**What to produce**
Search the records for "archive". Report every line where it occurs.

**Task data**
::::

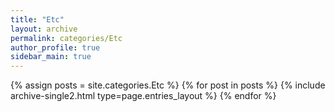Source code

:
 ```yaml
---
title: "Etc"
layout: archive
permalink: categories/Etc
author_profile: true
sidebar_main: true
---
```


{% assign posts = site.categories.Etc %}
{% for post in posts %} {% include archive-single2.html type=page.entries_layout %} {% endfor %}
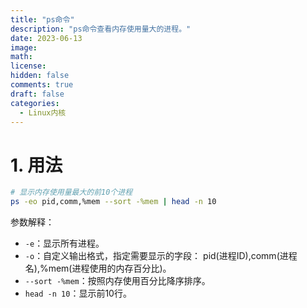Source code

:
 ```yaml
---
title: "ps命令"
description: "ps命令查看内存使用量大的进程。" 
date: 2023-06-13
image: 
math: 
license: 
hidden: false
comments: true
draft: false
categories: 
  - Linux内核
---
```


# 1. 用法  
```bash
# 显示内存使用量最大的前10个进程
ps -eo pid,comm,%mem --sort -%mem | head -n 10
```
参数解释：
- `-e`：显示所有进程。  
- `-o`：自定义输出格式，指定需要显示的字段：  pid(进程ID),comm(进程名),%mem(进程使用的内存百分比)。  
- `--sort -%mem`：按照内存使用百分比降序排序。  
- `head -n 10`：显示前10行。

::::

**Your response**
layout: archive
{% for post in posts %} {% include archive-single2.html type=page.entries_layout %} {% endfor %}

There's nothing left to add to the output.